■ AIM OF THE TASK: Look through the lines below and extract each one that contains "配布資料".

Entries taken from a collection

Content starts

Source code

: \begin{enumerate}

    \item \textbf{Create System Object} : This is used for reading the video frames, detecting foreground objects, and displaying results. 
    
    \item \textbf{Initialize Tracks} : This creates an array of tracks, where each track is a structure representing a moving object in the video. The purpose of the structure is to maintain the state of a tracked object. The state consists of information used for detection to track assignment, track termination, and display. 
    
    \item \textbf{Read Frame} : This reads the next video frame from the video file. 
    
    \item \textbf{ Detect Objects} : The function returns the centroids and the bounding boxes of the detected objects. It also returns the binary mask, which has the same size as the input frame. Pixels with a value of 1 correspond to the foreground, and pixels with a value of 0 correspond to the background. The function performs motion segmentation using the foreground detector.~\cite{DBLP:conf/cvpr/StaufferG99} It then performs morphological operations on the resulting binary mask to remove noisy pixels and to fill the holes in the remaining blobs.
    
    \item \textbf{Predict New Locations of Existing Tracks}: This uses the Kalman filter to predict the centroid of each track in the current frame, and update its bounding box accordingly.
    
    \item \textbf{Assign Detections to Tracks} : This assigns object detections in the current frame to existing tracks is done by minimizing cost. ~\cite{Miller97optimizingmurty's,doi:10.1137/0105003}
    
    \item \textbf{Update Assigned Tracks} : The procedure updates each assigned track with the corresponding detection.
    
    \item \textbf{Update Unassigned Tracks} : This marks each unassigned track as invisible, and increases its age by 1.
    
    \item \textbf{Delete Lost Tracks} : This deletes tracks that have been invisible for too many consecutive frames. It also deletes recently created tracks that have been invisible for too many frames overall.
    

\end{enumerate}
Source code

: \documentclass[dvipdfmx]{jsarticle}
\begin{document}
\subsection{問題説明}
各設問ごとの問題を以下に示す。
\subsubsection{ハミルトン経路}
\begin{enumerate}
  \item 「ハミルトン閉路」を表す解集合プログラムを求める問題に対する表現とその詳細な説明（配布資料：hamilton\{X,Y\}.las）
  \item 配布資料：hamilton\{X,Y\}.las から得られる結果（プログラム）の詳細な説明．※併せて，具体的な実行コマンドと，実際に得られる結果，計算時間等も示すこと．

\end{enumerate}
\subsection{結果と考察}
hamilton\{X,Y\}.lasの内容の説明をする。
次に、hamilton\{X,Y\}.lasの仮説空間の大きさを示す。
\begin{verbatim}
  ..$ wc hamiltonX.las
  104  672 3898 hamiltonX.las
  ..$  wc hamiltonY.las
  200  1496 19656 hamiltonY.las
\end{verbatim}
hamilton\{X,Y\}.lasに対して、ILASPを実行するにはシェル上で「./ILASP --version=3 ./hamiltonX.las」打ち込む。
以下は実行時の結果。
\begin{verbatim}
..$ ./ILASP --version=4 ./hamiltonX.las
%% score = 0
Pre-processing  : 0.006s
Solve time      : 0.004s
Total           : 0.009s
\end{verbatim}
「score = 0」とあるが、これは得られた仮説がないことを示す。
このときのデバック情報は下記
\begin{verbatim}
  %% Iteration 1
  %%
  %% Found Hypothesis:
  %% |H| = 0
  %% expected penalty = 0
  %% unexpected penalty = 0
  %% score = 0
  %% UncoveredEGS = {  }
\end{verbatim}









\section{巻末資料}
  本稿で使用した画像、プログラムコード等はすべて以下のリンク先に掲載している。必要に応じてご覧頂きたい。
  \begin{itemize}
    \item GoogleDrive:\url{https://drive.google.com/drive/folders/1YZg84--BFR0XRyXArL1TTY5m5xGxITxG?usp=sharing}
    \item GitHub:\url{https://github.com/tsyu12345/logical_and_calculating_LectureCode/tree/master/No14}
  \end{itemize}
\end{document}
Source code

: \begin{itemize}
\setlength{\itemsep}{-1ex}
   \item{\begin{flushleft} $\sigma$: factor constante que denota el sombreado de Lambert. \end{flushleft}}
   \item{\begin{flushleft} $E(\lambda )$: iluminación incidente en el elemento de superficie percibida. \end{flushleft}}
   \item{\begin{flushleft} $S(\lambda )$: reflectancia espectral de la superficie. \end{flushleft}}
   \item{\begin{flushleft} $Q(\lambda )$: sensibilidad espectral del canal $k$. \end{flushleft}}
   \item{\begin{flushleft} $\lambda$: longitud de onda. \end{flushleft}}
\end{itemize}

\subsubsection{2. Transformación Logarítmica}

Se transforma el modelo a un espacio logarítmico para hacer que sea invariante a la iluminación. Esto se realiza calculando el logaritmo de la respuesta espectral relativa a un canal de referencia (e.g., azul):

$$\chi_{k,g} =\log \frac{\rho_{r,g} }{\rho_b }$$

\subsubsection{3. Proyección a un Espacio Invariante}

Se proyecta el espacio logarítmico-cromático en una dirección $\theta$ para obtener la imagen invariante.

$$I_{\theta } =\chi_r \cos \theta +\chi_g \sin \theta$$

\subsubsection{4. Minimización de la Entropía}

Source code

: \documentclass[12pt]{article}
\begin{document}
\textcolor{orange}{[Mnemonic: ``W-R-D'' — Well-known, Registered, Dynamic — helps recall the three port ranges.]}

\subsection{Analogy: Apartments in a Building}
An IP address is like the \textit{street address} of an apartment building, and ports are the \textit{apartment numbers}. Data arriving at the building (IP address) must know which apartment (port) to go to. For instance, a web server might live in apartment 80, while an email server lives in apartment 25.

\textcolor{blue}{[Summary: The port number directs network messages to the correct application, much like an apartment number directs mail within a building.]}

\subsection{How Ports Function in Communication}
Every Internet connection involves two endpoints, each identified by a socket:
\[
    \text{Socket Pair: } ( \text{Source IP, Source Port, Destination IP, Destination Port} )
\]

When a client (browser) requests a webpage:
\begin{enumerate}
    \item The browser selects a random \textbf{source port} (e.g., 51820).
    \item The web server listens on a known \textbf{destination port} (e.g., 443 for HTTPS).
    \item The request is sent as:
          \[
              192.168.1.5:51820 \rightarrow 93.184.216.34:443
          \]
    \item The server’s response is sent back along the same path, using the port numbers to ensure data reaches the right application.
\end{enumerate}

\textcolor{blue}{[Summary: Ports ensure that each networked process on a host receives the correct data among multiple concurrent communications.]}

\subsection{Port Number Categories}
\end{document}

Content ends

■ REPLY TO THE EXERCISE:
  \item 「ハミルトン閉路」を表す解集合プログラムを求める問題に対する表現とその詳細な説明（配布資料：hamilton\{X,Y\}.las）
  \item 配布資料：hamilton\{X,Y\}.las から得られる結果（プログラム）の詳細な説明．※併せて，具体的な実行コマンドと，実際に得られる結果，計算時間等も示すこと．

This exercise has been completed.